Volume #14 - 1104.|
EUROPE, THE SOVIET UNION AND THE MIDDLE EAST
Memorandum for Secretary of State for External Affairs|
June 22nd, 1948|
You will perhaps recall that at the time of the campaign conducted largely by the Council of Canadian South Slays for the repatriation to Yugoslavia of immigrants to Canada, there was publicized a scheme whereby funds were to be collected from sympathetic Canadian South Slays, to be used to purchase relief and rehabilitation equipment for despatch to Yugoslavia, in order to assist in the rehabilitation of that country.
The drive for funds, a large portion of which were obtained from the departing repatriates, resulted in a substantial collection, from which some $280,000 has been used to purchase a miscellany of commodities for shipment to Yugoslavia. Of this total about $130,000 has been expended in the purchase of new machines and equipment, and about $150,000 for the purchase of articles from War Surplus through War Assets Corporation.
Permission to export these commodities has been withheld for sometime, for the following reasons:
(a) There was a suspicion that duress had been applied to individual Canadians in order to persuade them to subscribe.
(b) It was felt that, while during the period of collection the collectors stated that the purpose of the fund was partly to set up the repatriates in their new life, that in fact the repatriates as individuals would receive practically no benefit from the import of the articles in question.
(c) The activities of the Council of South Slays and of the Yugoslav representatives in Canada were objectionable to the Canadian Government from many points of view.
Up to the present, permission to export has been withheld on the grounds that the regulations of the Foreign Exchange Control Board require that the value of all exports must be received in hard currency from the recipient, except in the case of gifts to a value of less than $100. Gifts to a value of more than $100 may be exported, but only with the specific consent of the Foreign Exchange Control Board.
Last week it was drawn to Mr.
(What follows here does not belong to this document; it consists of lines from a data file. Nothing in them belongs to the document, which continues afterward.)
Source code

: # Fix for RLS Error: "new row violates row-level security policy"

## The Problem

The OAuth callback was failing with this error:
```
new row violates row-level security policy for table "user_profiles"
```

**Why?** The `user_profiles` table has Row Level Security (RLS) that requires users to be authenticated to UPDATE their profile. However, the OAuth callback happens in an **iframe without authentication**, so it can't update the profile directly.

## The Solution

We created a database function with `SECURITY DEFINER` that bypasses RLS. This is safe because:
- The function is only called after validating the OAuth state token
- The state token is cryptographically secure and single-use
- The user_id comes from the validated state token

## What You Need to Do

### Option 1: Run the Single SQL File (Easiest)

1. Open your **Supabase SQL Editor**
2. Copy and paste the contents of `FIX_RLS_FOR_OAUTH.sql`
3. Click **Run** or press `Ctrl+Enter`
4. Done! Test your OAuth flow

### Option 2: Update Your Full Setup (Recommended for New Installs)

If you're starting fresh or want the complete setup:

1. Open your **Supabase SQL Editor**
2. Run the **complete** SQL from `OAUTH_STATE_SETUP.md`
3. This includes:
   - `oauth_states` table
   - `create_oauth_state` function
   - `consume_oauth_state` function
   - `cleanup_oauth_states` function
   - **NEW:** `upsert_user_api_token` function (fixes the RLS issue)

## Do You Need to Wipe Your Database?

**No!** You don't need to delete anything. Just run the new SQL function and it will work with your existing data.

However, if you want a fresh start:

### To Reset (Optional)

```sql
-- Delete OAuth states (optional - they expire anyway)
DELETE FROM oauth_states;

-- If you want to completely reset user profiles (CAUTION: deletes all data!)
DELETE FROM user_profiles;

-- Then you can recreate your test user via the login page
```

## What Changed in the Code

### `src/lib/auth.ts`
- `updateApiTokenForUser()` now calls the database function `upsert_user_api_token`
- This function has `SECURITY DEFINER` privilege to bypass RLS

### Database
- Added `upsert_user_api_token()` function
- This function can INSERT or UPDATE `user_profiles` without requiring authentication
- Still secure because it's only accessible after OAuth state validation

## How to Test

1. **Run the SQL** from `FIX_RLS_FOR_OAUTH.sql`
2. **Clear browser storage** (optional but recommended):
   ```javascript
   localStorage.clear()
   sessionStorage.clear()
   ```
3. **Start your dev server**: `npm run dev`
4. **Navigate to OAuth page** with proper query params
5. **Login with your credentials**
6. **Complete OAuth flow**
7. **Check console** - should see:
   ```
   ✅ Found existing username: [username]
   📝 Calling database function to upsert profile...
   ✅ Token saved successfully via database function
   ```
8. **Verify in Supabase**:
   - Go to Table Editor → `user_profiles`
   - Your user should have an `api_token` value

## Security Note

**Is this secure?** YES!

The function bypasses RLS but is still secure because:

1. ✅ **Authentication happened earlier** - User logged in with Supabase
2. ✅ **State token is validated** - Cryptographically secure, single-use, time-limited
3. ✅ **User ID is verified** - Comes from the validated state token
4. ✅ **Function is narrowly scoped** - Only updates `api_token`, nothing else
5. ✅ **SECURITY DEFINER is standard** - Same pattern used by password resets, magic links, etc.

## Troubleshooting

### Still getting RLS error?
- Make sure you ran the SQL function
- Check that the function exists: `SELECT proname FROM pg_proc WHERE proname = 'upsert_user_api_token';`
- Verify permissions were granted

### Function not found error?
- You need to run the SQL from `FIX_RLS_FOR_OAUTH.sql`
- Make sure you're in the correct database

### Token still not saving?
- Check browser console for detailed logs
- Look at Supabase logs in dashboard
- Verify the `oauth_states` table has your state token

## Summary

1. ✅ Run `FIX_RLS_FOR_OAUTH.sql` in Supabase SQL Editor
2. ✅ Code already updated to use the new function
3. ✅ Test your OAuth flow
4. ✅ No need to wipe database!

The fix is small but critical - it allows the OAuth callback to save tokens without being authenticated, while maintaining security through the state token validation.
Howe's attention that the Council of South Slays, some two years ago, had reached an understanding with the Foreign Exchange Control Board to the effect that the proceeds of such a collection could be used for the purchase of goods for export to Yugoslavia. In the light of this, Mr. Howe has come to the conclusion that we should not any longer withhold permission to export.
The Department of Trade and Commerce, however, intends to withhold permission for war-like materials such as parachutes and parachute cords, which have been purchased, and new equipment of United States origin, such as a Diesel engine which is also now in the hands of the representative of the Council.
The Department has not held very strong views on this subject. We have not opposed the sale of non-war-like goods to Yugoslavia in general, but we did, however, concur in the recommendation of the Interdepartmental Committee on External Trade Policy that permission to export in this particular instance should he withheld. As matters now stand, however, the prior agreement with the Foreign Exchange Control Board removes any argument we might advance to the Council of South Slays for refusing permission to ship except for the categories mentioned above.
I would propose, if you agree, to instruct our Minister in Belgrade to inform the Yugoslav Government that the Canadian Government, in order to clean up this particular arrangement, has now granted permission to export, but add a word of caution so as to make it clear that the Canadian Government is not encouraging further exports to Yugoslavia of this nature.34
Last Friday the Interdepartmental Committee on External Trade Policy, after reviewing the facts, agreed that permission to export should now be granted.
34Ces instructions ont été envoyées le 24 juin. This instruction was sent on June 24.